## PROBLEM DETAILS
Filter the data below, keeping only lines that contain "studentKim".

## MATERIAL FOR THE TASK
***

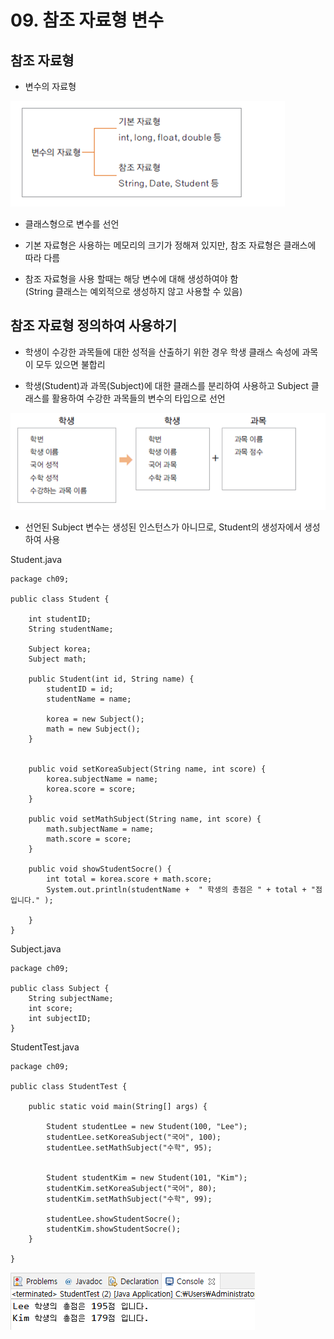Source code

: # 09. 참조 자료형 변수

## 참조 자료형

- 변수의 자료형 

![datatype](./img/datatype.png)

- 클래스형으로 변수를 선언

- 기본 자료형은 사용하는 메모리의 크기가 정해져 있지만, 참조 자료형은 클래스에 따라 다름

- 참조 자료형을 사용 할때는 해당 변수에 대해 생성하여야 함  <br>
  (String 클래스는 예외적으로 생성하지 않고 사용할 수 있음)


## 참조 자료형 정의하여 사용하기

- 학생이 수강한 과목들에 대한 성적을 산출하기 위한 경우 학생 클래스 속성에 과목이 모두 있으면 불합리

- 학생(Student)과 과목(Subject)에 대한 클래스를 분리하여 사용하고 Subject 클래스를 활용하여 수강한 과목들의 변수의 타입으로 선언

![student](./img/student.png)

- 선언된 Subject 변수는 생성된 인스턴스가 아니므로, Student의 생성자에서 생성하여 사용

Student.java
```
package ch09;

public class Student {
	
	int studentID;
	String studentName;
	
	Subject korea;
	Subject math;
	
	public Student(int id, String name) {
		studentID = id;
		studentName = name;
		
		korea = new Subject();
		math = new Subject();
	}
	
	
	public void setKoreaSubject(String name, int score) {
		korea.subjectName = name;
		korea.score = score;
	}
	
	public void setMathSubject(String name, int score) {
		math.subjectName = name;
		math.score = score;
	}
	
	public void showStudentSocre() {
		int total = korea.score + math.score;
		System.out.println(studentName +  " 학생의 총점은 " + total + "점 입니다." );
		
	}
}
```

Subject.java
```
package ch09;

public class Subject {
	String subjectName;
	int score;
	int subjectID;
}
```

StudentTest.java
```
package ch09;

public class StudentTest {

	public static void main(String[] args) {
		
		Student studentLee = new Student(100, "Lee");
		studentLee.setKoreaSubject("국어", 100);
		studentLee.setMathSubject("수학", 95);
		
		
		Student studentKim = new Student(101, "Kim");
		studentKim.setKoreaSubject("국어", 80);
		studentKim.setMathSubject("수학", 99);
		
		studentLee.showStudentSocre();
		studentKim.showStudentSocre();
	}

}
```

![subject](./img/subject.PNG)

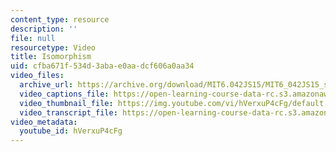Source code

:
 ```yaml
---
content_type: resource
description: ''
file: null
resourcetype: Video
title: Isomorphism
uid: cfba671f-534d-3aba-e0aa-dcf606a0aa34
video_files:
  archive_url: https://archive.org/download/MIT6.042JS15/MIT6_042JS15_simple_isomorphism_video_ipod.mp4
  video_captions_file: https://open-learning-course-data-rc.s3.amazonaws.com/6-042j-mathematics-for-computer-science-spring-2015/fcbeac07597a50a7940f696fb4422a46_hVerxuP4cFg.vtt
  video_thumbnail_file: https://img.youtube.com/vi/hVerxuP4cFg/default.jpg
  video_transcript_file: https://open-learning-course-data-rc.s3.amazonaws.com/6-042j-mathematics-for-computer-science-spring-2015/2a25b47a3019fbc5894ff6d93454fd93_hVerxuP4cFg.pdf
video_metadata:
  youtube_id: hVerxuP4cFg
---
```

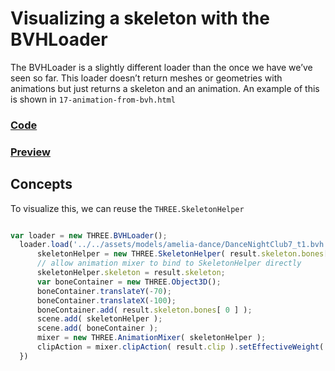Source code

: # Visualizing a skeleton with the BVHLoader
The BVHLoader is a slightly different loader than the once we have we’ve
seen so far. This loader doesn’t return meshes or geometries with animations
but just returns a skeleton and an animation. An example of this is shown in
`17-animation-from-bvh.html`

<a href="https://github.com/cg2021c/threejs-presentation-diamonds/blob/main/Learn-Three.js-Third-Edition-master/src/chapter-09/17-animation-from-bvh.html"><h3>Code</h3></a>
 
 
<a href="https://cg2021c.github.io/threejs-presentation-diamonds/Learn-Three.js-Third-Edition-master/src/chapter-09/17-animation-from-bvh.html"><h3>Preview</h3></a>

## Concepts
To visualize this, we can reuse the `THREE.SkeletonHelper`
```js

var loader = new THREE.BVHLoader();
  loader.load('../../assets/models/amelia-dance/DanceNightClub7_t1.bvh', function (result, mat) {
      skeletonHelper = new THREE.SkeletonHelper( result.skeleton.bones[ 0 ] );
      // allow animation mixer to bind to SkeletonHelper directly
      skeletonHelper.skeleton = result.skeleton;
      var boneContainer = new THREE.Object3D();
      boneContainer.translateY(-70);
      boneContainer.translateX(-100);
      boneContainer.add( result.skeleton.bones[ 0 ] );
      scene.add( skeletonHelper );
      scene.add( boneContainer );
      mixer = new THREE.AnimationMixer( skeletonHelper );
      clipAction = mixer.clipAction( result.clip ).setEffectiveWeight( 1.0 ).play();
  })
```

***

## TASK RESULT
		Student studentKim = new Student(101, "Kim");
		studentKim.setKoreaSubject("국어", 80);
		studentKim.setMathSubject("수학", 99);
		studentKim.showStudentSocre();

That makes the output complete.